>>>

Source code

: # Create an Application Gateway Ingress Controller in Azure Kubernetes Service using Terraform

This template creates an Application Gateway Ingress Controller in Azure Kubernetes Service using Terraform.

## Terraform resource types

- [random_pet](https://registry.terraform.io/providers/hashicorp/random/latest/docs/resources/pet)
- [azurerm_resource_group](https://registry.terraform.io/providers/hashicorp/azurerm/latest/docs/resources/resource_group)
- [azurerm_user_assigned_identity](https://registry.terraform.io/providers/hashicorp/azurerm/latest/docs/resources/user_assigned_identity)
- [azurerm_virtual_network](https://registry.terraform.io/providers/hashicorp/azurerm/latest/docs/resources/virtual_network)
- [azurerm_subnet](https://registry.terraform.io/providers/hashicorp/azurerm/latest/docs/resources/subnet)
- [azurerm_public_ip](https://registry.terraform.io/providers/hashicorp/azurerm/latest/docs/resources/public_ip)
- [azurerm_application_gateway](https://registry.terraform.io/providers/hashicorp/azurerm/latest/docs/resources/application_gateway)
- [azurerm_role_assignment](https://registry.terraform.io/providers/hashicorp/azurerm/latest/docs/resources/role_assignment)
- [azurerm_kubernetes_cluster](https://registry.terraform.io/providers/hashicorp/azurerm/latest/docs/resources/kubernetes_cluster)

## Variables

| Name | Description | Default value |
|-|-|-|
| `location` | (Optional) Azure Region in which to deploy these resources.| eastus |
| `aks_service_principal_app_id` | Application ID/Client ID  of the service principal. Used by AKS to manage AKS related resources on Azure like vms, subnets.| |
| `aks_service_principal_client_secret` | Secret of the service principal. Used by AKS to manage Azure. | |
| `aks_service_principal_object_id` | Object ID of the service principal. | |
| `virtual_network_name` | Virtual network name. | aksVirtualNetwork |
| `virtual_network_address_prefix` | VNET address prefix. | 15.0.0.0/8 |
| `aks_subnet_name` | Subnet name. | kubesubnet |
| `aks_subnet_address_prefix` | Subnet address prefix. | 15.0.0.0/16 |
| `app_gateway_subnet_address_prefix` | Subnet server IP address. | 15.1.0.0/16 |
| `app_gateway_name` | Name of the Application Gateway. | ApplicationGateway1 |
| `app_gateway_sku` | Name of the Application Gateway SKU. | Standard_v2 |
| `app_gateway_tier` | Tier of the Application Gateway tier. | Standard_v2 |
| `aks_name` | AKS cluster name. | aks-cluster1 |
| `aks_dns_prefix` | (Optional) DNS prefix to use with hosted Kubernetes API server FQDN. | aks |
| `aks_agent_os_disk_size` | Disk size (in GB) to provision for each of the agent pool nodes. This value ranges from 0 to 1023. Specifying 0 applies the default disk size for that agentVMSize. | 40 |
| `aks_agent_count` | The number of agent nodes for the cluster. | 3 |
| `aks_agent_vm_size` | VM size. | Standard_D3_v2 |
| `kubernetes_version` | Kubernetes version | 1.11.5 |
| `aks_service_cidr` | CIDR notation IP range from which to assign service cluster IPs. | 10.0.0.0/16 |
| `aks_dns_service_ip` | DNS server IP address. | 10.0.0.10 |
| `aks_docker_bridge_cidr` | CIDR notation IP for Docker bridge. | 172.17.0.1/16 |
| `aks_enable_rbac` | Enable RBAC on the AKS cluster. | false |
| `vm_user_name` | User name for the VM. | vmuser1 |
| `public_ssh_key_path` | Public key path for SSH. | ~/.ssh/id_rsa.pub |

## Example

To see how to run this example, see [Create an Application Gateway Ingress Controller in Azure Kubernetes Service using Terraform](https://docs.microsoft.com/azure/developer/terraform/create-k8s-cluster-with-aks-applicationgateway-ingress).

<<<

> **Exercise prompt**: Copy the lines above exactly, beginning at the line that has "SKU. | Standard_v2 |" and stopping after the line that has "size. | Standard_D3_v2 |", and omit the rest.

> **Exercise response**:
| `app_gateway_sku` | Name of the Application Gateway SKU. | Standard_v2 |
| `app_gateway_tier` | Tier of the Application Gateway tier. | Standard_v2 |
| `aks_name` | AKS cluster name. | aks-cluster1 |
| `aks_dns_prefix` | (Optional) DNS prefix to use with hosted Kubernetes API server FQDN. | aks |
| `aks_agent_os_disk_size` | Disk size (in GB) to provision for each of the agent pool nodes. This value ranges from 0 to 1023. Specifying 0 applies the default disk size for that agentVMSize. | 40 |
| `aks_agent_count` | The number of agent nodes for the cluster. | 3 |
| `aks_agent_vm_size` | VM size. | Standard_D3_v2 |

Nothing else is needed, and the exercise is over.